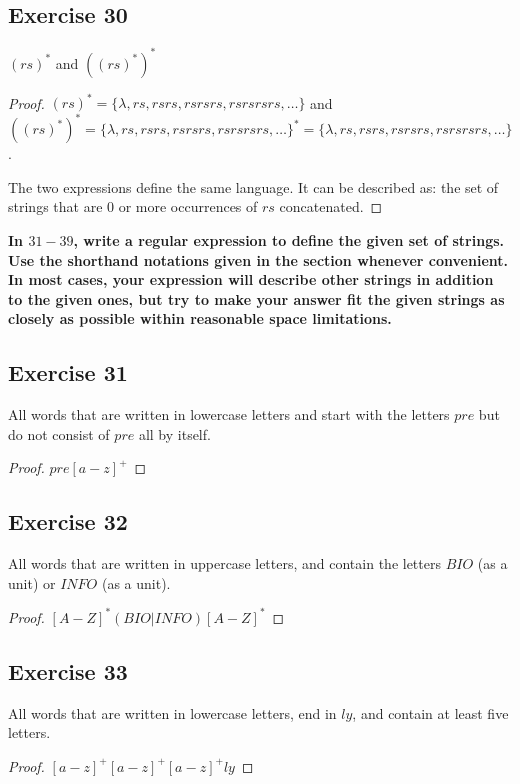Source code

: \documentclass[14pt]{extarticle}
\newcommand{\cy}{\color{cyan}}
\begin{document}
\subsection{Exercise 30}
\((rs)^*\) and \(((rs)^*)^*\)

\begin{proof}
\((rs)^* = \{\lambda, rs, rsrs, rsrsrs, rsrsrsrs, \ldots\}\) and \\
\(((rs)^*)^* = \{\lambda, rs, rsrs, rsrsrs, rsrsrsrs, \ldots\}^* = \{\lambda, rs, rsrs, rsrsrs, rsrsrsrs, \ldots\}\).

The two expressions define the same language. It can be described as: the set of strings that are 0 or more 
occurrences of \(rs\) concatenated.
\end{proof}

{\bf \cy In \(31-39\), write a regular expression to define the given set of strings. Use the shorthand notations given in 
the section whenever convenient. In most cases, your expression will describe other strings in addition to the 
given ones, but try to make your answer fit the given strings as closely as possible within reasonable space limitations.}

\subsection{Exercise 31}
All words that are written in lowercase letters and start with the letters \(pre\) but do not consist of \(pre\) all by 
itself.

\begin{proof}
\(pre[a - z]^+\)
\end{proof}

\subsection{Exercise 32}
All words that are written in uppercase letters, and contain the letters \(BIO\) (as a unit) or \(INFO\) (as a unit).

\begin{proof}
\([A-Z]^*(BIO | INFO)[A-Z]^*\)
\end{proof}

\subsection{Exercise 33}
All words that are written in lowercase letters, end in \(ly\), and contain at least five letters.

\begin{proof}
\([a-z]^+[a-z]^+[a-z]^+ ly\)
\end{proof}
\end{document}
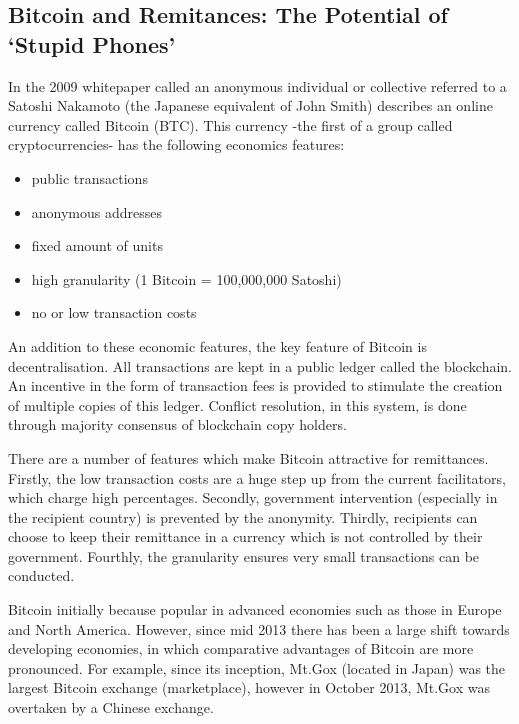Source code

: \begin{refsection}
\chapter{Bitcoin and Remitances: The Potential of `Stupid Phones'}
\label{btc}
In the 2009 whitepaper \parencite{nakamoto2008bitcoin} called  an anonymous individual or collective referred to a Satoshi Nakamoto (the Japanese equivalent of John Smith) describes an online currency called Bitcoin (BTC). 
This currency -the first of a group called cryptocurrencies- has the following economics features:

\begin{itemize}
\item public transactions
\item anonymous addresses
\item fixed amount of units
\item high granularity (1 Bitcoin = 100,000,000 Satoshi)
\item no or low transaction costs
\end{itemize}

An addition to these economic features, the key feature of Bitcoin is decentralisation.
All transactions are kept in a public ledger called the blockchain. An incentive in the form of transaction fees is provided to stimulate the creation of multiple copies of this ledger.
Conflict resolution, in this system, is done through majority consensus of blockchain copy holders.

There are a number of features which make Bitcoin attractive for remittances. Firstly, the low transaction costs are a huge step up from the current facilitators, which charge high percentages. Secondly, government intervention (especially in the recipient country) is prevented by the anonymity. Thirdly, recipients can choose to keep their remittance in a currency which is not controlled by their government. Fourthly, the granularity ensures very small transactions can be conducted.

Bitcoin initially because popular in advanced economies such as those in Europe and North America.
However, since mid 2013 there has been a large shift towards developing economies,
in which comparative advantages of Bitcoin are more pronounced.
For example, since its inception, Mt.Gox (located in Japan) was the largest Bitcoin exchange (marketplace), however in October 2013, Mt.Gox was overtaken by a Chinese exchange.


\end{refsection}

————

» **EXERCISE DETAILS**
Copy every line of the listing where the word "Satoshi" appears.

» **TASK RESPONSE**
In the 2009 whitepaper \parencite{nakamoto2008bitcoin} called  an anonymous individual or collective referred to a Satoshi Nakamoto (the Japanese equivalent of John Smith) describes an online currency called Bitcoin (BTC). 
\item high granularity (1 Bitcoin = 100,000,000 Satoshi)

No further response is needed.